The Rights Agent shall not be liable for any action taken by, or
omission of, the Rights Agent in accordance with a proposal included
in any such application on or after the date specified in such
application (which date shall not be less than five Business Days
after the date any such officer of the Company actually receives such
application, unless any such officer shall have consented in writing
to an earlier date) unless, prior to taking any such action (or the
effective date in the case of an omission), the Rights Agent shall
have received written instructions in response to such application
specifying the action to be taken or omitted.
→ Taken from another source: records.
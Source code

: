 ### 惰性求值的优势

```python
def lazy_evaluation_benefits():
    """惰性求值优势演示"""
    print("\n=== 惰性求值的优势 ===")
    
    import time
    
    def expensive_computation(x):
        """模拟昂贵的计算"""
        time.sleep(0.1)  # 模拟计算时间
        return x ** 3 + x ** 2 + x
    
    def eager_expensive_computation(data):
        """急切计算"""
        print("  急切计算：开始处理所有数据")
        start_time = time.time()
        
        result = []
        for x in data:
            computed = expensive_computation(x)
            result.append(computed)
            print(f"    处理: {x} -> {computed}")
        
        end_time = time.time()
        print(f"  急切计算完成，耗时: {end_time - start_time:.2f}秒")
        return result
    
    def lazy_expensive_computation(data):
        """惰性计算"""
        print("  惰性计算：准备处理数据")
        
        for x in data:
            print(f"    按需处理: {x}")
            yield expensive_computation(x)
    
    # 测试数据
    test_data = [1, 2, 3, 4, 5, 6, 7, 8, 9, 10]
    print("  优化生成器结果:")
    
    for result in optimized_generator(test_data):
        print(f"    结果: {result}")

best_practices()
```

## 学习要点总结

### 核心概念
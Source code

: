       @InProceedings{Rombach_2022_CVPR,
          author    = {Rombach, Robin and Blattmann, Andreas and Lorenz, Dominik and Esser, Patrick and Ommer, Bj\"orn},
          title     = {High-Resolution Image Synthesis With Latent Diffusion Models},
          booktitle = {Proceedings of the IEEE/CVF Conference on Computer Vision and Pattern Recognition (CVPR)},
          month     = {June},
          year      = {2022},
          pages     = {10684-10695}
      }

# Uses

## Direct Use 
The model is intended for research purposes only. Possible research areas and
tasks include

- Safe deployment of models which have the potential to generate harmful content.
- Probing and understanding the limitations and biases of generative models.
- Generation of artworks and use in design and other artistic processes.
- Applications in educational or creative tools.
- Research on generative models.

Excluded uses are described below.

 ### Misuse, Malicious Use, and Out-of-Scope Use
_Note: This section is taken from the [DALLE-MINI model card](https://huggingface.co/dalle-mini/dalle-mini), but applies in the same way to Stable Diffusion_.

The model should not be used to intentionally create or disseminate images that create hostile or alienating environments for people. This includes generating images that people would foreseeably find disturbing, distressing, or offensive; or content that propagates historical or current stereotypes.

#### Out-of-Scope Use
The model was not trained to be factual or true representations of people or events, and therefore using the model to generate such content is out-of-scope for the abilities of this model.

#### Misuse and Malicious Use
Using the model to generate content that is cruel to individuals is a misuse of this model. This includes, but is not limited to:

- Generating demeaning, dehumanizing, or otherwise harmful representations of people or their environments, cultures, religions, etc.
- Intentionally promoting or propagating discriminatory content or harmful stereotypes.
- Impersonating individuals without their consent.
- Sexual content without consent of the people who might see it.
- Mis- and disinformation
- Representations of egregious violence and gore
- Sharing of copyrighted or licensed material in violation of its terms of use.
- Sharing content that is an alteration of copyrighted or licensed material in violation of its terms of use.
(h) The Rights Agent and any stockholder, director,
officer or employee of the Rights Agent may buy, sell or deal in any
of the Rights or other securities of the Company or become pecuniarily
interested in any transaction in which the Company may be interested,
or contract with or lend money to the Company or otherwise act as
fully and freely as though it were not Rights Agent under this
Agreement. Nothing herein shall preclude the Rights Agent from acting
in any other capacity for the Company or for any other Person.
(i) The Rights Agent may execute and exercise any of the
rights or powers hereby vested in it or perform any duty hereunder
either itself or by or through its attorneys or agents.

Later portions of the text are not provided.